Title: Belinda’s Law
Author: Jerry Bronk
Publisher: Trafford
ISBN: 978-1466996274
Pages: 168, Paperback/Kindle
Genre: Fiction
Synopsis
Here’s where I get uncooperative. I think it was in the sixth grade when I balked at having to do an autobiography. If I did the assignment it probably read, for instance… went to first and second grade at the Cass Street School in Milwaukee, etc. I’m sure I didn’t mention that the teachers there were the last good ones I had, I know I didn’t include asking the teacher why my drawings weren’t on the bulletin board as they usually were and she explaining that the other kids should have their chance. Not that I didn’t take that as only sensible and fair, but that was probably the last time I initiated with any teacher. They were, if not the enemy, something other and one didn’t lobby for grades or attention.

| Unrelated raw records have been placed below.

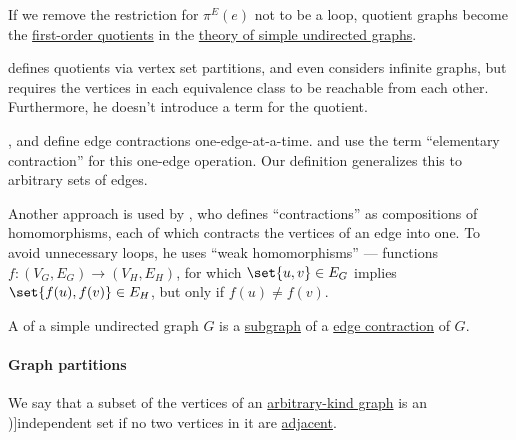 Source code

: \begin{comments}
  \item If we remove the restriction for \( \pi^E(e) \) not to be a loop, quotient graphs become the \hyperref[def:first_order_quotient]{first-order quotients} in the \hyperref[rem:theory_of_simple_undirected_graphs]{theory of simple undirected graphs}.

  \item {} defines quotients via vertex set partitions, and even considers infinite graphs, but requires the vertices in each equivalence class to be reachable from each other. Furthermore, he doesn't introduce a term for the quotient.

  \item {},  and  define edge contractions one-edge-at-a-time.  and  use the term \enquote{elementary contraction} for this one-edge operation. Our definition generalizes this to arbitrary sets of edges.

  \item Another approach is used by , who defines \enquote{contractions} as compositions of homomorphisms, each of which contracts the vertices of an edge into one. To avoid unnecessary loops, he uses \enquote{weak homomorphisms} --- functions \( f: (V_G, E_G) \to (V_H, E_H) \), for which \( \set{ u, v } \in E_G \) implies \( \set{ f(u), f(v) } \in E_H \), but only if \( f(u) \neq f(v) \).
\end{comments}

\begin{definition}\label{def:graph_minor}
  A  of a simple undirected graph \( G \) is a \hyperref[def:undirected_graph/subgraph]{subgraph} of a \hyperref[def:quotient_graph/edge]{edge contraction} of \( G \).
\end{definition}

\paragraph{Graph partitions}

\begin{definition}\label{def:graph_independent_set}
  We say that a subset of the vertices of an \hyperref[rem:arbitrary_kind_graph]{arbitrary-kind graph} is an \term[bg=независимо множество (\cite[103]{Мирчев2001})]{independent set} if no two vertices in it are \hyperref[def:graph_adjacency]{adjacent}.
\end{definition}

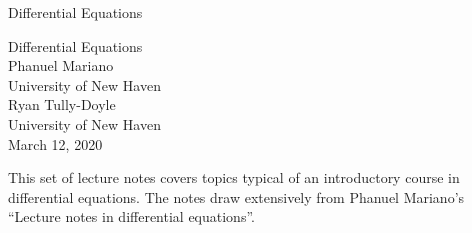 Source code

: \documentclass[oneside,10pt,]{book}
\numberwithin{equation}{section}
\numberwithin{equation}{section}
\begin{document}
\frontmatter
\thispagestyle{empty}
{\centering
\vspace*{0.28\textheight}
{\Huge Differential Equations}\\}
\clearpage
\thispagestyle{empty}
\null%
\clearpage
\thispagestyle{empty}
{\centering
\vspace*{0.14\textheight}
{\Huge Differential Equations}\\[3\baselineskip]
{\Large Phanuel Mariano}\\[0.5\baselineskip]
{\Large University of New Haven}\\[3\baselineskip]
{\Large Ryan Tully-Doyle}\\[0.5\baselineskip]
{\Large University of New Haven}\\[3\baselineskip]
{\Large March 12, 2020}\\}
\clearpage
\thispagestyle{empty}
\null\clearpage
This set of lecture notes covers topics typical of an introductory course in differential equations. The notes draw extensively from Phanuel Mariano's ``Lecture notes in differential equations''.%
\setcounter{tocdepth}{1}
\renewcommand*\contentsname{Contents}
\tableofcontents
\mainmatter
%
%
\typeout{************************************************}
\typeout{************************************************}
%
\end{document}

It seems that this Jeff guy — for his literary ambition — has appropriated, quite selectively, much of my life. Eg, he takes my modest anti-Nam experience and has himself at the largest protest in Berkeley (and infamous for the one guy killed). Actually I ran into that traffic-stopping chaos and was royally pissed because I was driving a Post Office truck and was trying to deliver.”relays” of sorted mail to the storage “cans” for the carriers. Another drive had me carrying six million dollars worth of stamps to be incinerated (?). There was armed security driving behind me and ahead of me and when we got to Georgia-Pacific I was told to stay in the truck. But I mention this because I was parked a stone’s throw from the office where my creation — a wall hanging of their logo — might have been displayed and I was tempted to take a quick looksee. That side-career of constructing (through a decorator) to customer’s specs became very uninteresting.
I suppose I should write something about writing. Well, the thing is…I’m not a real writer. Ie, one who sits down every day and knocks out so many words. Every once-in-a-while I write a story or an article which may or may not be submitted. I enter the New Yorker caption contest about half the time and about half of those I think (with maybe ten thousand others) that mine was funnier. A recent lead letter in Harper’scaused a reaction and, oddly, was rewritten more than it was edited. I do have a pretty good published rate in that very minor field. (I do standard punctuation for these; I use, for example, that pointless period and superfluous dot, ie, e.g.,)
And, oh yes, I was born a good while back, went to various schools until that age of unreason (sixteen), worked off-and-on, here-and-there and now live, quite reasonably, in San Francisco.